Ao aplicarem esta política contra os trabalhadores e o povo, sabem que irão surgir lutas e resistências e procuram condicionar, de várias formas, todas as expressões dessa mesma resistência e luta.
– Falaste em várias formas de condicionar a luta. Podes dar mais alguns exemplos?
- Já falámos das questões que se prendem com a liberdade de expressão, mas podemos falar também da Justiça e das alterações relativas, por exemplo, às custas judiciárias. Estas alterações contribuíram para que grande parte dos trabalhadores tenha hoje muito mais dificuldade em recorrer à justiça para reclamar créditos que lhes são devidos pelas entidades patronais ou confrontar a entidade patronal com violações ao seu contracto de trabalho. Temos cada vez mais uma Justiça que protege quem tem dinheiro, uma Justiça de classe. O poder que qualquer empresa tem para contratar um batalhão de advogados para defender uma causa contra os trabalhadores, em termos individuais ou colectivos, é incomparavelmente maior do que o poder de que dispõem os trabalhadores e as suas organizações. E há também o problema das forças de segurança…
– A que problema te referes?
- Por exemplo às tentativas para a militarização das forças de segurança, ou à ideia do «inimigo interno», ou às operações de demonstração de força em larga escala, como recentemente aconteceu no Bairro da Torre. Entraram com centenas de agentes, numa atitude de hostilização para com a população ali residente, para apreender dez caçadeiras. Tenho muitas dúvidas que entrassem assim na Quinta da Marinha…
E depois temos a participação de forças da GNR a impedir o funcionamento dos piquetes de greve, à semelhança daquilo que aconteceu quer antes do 25 de Abril quer em alturas mais agudas da luta social nos anos 80. Isto aconteceu este ano em várias ocasiões. Procura-se incutir, também no seio das forças de segurança, a ideia de que a luta é algo que destabiliza e que tem que ser vigiado, autorizado, legitimado pelo poder político instituído. Assistimos à afirmação do carácter repressivo das forças de segurança.

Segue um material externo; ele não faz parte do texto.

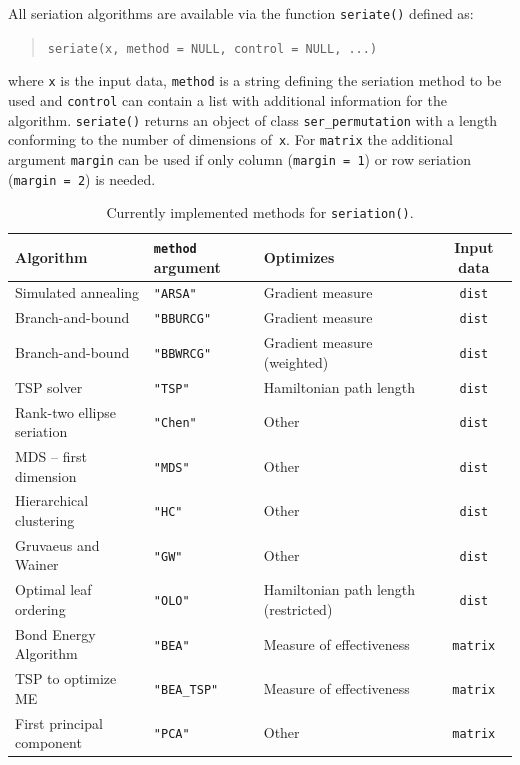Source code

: \documentclass[fleqn, a4paper]{article}
\newcommand{\func}[1]{\mbox{\texttt{#1()}}}
\newcommand{\code}[1]{\mbox{\texttt{#1}}}
\begin{document}
All seriation algorithms are available via the function \func{seriate}
defined as:
\begin{quotation}
\code{seriate(x,  method = NULL, control = NULL, ...)}
\end{quotation}
where \code{x} is the input data, \code{method} is a string defining the
seriation method to be used and \code{control} can contain a list with
additional information for the algorithm.  \func{seriate} returns an object
of class \code{ser\_permutation} with a length conforming to the number of
dimensions of~\code{x}.  For \code{matrix} the additional argument
\code{margin} can be used if only column (\code{margin = 1}) or row seriation
(\code{margin = 2}) is needed.

\begin{table}[t]
\centering
    \begin{tabular}{lllc}
        \hline
Algorithm & \code{method} argument & Optimizes & Input data \\
        \hline
Simulated annealing & \code{"ARSA"} & Gradient measure &\code{dist} \\
Branch-and-bound & \code{"BBURCG"} & Gradient measure &\code{dist} \\
Branch-and-bound & \code{"BBWRCG"} & Gradient measure (weighted)& \code{dist} \\
TSP solver & \code{"TSP"} & Hamiltonian path length& \code{dist} \\
Rank-two ellipse seriation  & \code{"Chen"} & Other& \code{dist} \\
MDS -- first dimension & \code{"MDS"} & Other& \code{dist} \\
Hierarchical clustering & \code{"HC"} & Other& \code{dist} \\
Gruvaeus and Wainer & \code{"GW"} & Other& \code{dist} \\
Optimal leaf ordering  & \code{"OLO"} & 
    Hamiltonian path length (restricted)& \code{dist} \\
Bond Energy Algorithm & \code{"BEA"} &
    Measure of effectiveness & \code{matrix} \\
TSP to optimize ME & \code{"BEA\_TSP"} &
    Measure of effectiveness& \code{matrix} \\
First principal component & \code{"PCA"} & 
    Other& \code{matrix} \\
        \hline
    \end{tabular}
    \caption{Currently implemented methods for \func{seriation}.}
\label{tab:methods}
\end{table}
\end{document}
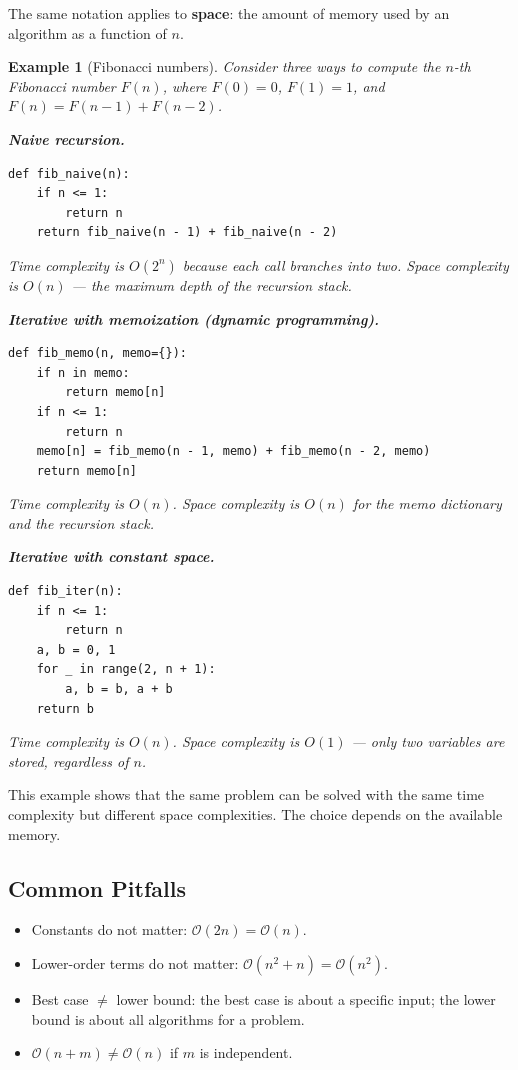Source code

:\documentclass[11pt,a4paper]{article}
\newtheorem{example}[theorem]{Example}
\newcommand{\bigO}{\mathcal{O}}
\begin{document}
The same notation applies to \textbf{space}: the amount of memory used by an algorithm as a function of $n$.

\begin{example}[Fibonacci numbers]
Consider three ways to compute the $n$-th Fibonacci number $F(n)$, where $F(0)=0$, $F(1)=1$, and $F(n) = F(n-1) + F(n-2)$.

\textbf{Naive recursion.}
\begin{lstlisting}
def fib_naive(n):
    if n <= 1:
        return n
    return fib_naive(n - 1) + fib_naive(n - 2)
\end{lstlisting}
Time complexity is $O(2^n)$ because each call branches into two. Space complexity is $O(n)$ --- the maximum depth of the recursion stack.

\textbf{Iterative with memoization (dynamic programming).}
\begin{lstlisting}
def fib_memo(n, memo={}):
    if n in memo:
        return memo[n]
    if n <= 1:
        return n
    memo[n] = fib_memo(n - 1, memo) + fib_memo(n - 2, memo)
    return memo[n]
\end{lstlisting}
Time complexity is $O(n)$. Space complexity is $O(n)$ for the memo dictionary and the recursion stack.

\textbf{Iterative with constant space.}
\begin{lstlisting}
def fib_iter(n):
    if n <= 1:
        return n
    a, b = 0, 1
    for _ in range(2, n + 1):
        a, b = b, a + b
    return b
\end{lstlisting}
Time complexity is $O(n)$. Space complexity is $O(1)$ --- only two variables are stored, regardless of $n$.
\end{example}

This example shows that the same problem can be solved with the same time complexity but different space complexities. The choice depends on the available memory.

\subsection{Common Pitfalls}

\begin{itemize}
    \item Constants do not matter: $\bigO(2n) = \bigO(n)$.
    \item Lower-order terms do not matter: $\bigO(n^2 + n) = \bigO(n^2)$.
    \item Best case $\neq$ lower bound: the best case is about a specific input; the lower bound is about all algorithms for a problem.
    \item $\bigO(n + m) \neq \bigO(n)$ if $m$ is independent.
\end{itemize}
\end{document}
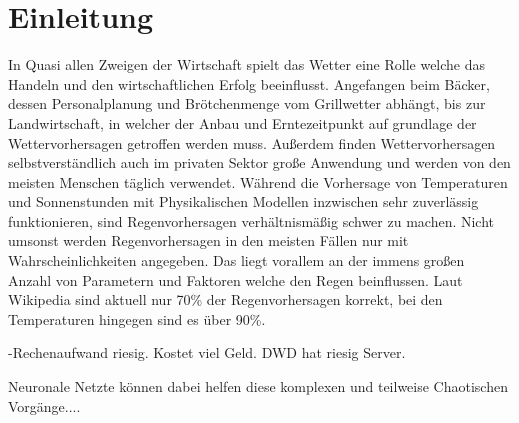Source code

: \section{Einleitung}
In Quasi allen Zweigen der Wirtschaft spielt das Wetter eine Rolle welche das Handeln und den wirtschaftlichen Erfolg beeinflusst.
Angefangen beim Bäcker, dessen Personalplanung und Brötchenmenge vom Grillwetter abhängt, 
bis zur Landwirtschaft, in welcher der Anbau und Erntezeitpunkt auf grundlage der Wettervorhersagen getroffen werden muss. 
Außerdem finden Wettervorhersagen selbstverständlich auch im privaten Sektor große Anwendung und werden von den meisten Menschen täglich verwendet. 
Während die Vorhersage von Temperaturen und Sonnenstunden mit Physikalischen Modellen inzwischen sehr zuverlässig funktionieren, 
sind Regenvorhersagen verhältnismäßig schwer zu machen. Nicht umsonst werden Regenvorhersagen in den meisten Fällen nur mit Wahrscheinlichkeiten angegeben. 
Das liegt vorallem an der immens großen Anzahl von Parametern und Faktoren welche den Regen beinflussen. 
Laut Wikipedia sind aktuell nur 70\% der Regenvorhersagen korrekt, bei den Temperaturen hingegen sind es über 90\%. 

-Rechenaufwand riesig. Kostet viel Geld. DWD hat riesig Server.

\noindent Neuronale Netzte können dabei helfen diese komplexen und teilweise Chaotischen Vorgänge....

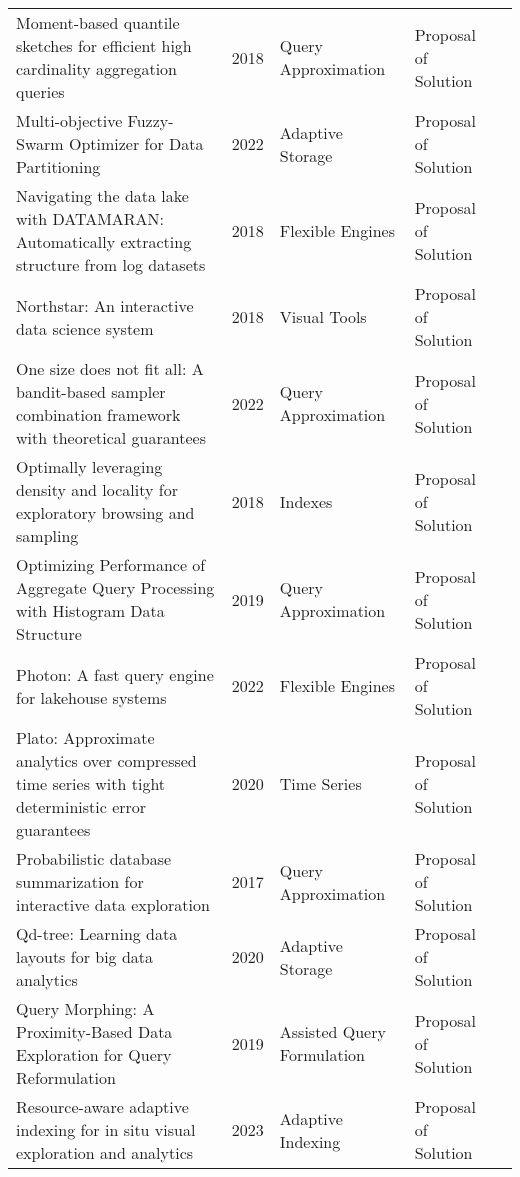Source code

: \begin{longtable}{p{18em} l l l l}
Moment-based quantile sketches for efficient high cardinality aggregation queries & 2018 & Query Approximation & Proposal of Solution & \cite{gan_moment-based_2018}\\ 
Multi-objective {Fuzzy}-{Swarm} {Optimizer} for {Data} {Partitioning} & 2022 & Adaptive Storage & Proposal of Solution & \cite{goyal_multi-objective_2022}\\ 
Navigating the data lake with {DATAMARAN}: {Automatically} extracting structure from log datasets & 2018 & Flexible Engines & Proposal of Solution & \cite{10.1145/3183713.3183746}\\ 
Northstar: {An} interactive data science system & 2018 & Visual Tools & Proposal of Solution & \cite{10.14778/3229863.3240493}\\ 
One size does not fit all: {A} bandit-based sampler combination framework with theoretical guarantees & 2022 & Query Approximation & Proposal of Solution & \cite{10.1145/3514221.3517900}\\ 
Optimally leveraging density and locality for exploratory browsing and sampling & 2018 & Indexes & Proposal of Solution & \cite{10.1145/3209900.3209903}\\ 
Optimizing {Performance} of {Aggregate} {Query} {Processing} with {Histogram} {Data} {Structure} & 2019 & Query Approximation & Proposal of Solution & \cite{yong_optimizing_2019}\\ 
Photon: {A} fast query engine for lakehouse systems & 2022 & Flexible Engines & Proposal of Solution & \cite{10.1145/3514221.3526054}\\ 
Plato: {Approximate} analytics over compressed time series with tight deterministic error guarantees & 2020 & Time Series & Proposal of Solution & \cite{10.14778/3384345.3384357}\\ 
Probabilistic database summarization for interactive data exploration & 2017 & Query Approximation & Proposal of Solution & \cite{10.14778/3115404.3115419}\\ 
Qd-tree: {Learning} data layouts for big data analytics & 2020 & Adaptive Storage & Proposal of Solution & \cite{yang_qd-tree_2020}\\ 
Query {Morphing}: {A} {Proximity}-{Based} {Data} {Exploration} for {Query} {Reformulation} & 2019 & Assisted Query Formulation & Proposal of Solution & \cite{patel_query_2019}\\ 
Resource-aware adaptive indexing for in situ visual exploration and analytics & 2023 & Adaptive Indexing & Proposal of Solution & \cite{maroulis_resource-aware_2023}\\ 

\end{longtable}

– No comunicado aprovado na última reunião do Comité Central as alterações às leis eleitorais surgem aliadas a tudo isto…
- Quando o Belmiro de Azevedo vem dizer, numa entrevista, que é necessário rever a Constituição da República, e uma das questões centrais que coloca para essa revisão é a «reforma» do sistema político. Para ele, um governo com um primeiro-ministro e dez ministros e um parlamento com cem deputados servia perfeitamente. Tudo isto corresponde a um projecto de liquidação das forças de resistência ao capitalismo no plano institucional, e no plano da sua visibilidade e afirmação pública e de rua, bem como da sua capacidade de mobilização.
– O PCP afirma frequentemente que as «reformas» no sistema político se destinam principalmente à sua organização e actividade…
- Sim, porque já não é apenas o silenciamento na comunicação social e a deturpação de algumas ideias e conceitos do Partido. O que está em curso é a tentativa de limitar aquilo que hoje ainda depende da organização e da força do Partido: a sua capacidade de propaganda e de agitação junto dos trabalhadores e das populações.
Há aqui aspectos que se ligam com aquilo que combatemos durante 48 anos de ditadura fascista. Não querendo assumir comparações abusivas, a tendência hoje é de apertar a malha relativamente às liberdades e aos direitos, visando sobretudo a organização e acção do Partido. Se olharmos para as leis dos partidos e do seu financiamento, está presente uma concepção de criar um modelo único para os partidos. A natureza e identidade do PCP exige uma actividade e uma presença permanentes e é precisamente isso que, por diversas vias, se tenta limitar.
São aspectos que não estão isolados e contra os quais apenas o PCP tem tido uma postura firme e de combate. E esta é uma característica do PCP, quer antes do 25 de Abril quer agora. Uma característica da qual nunca abdicará.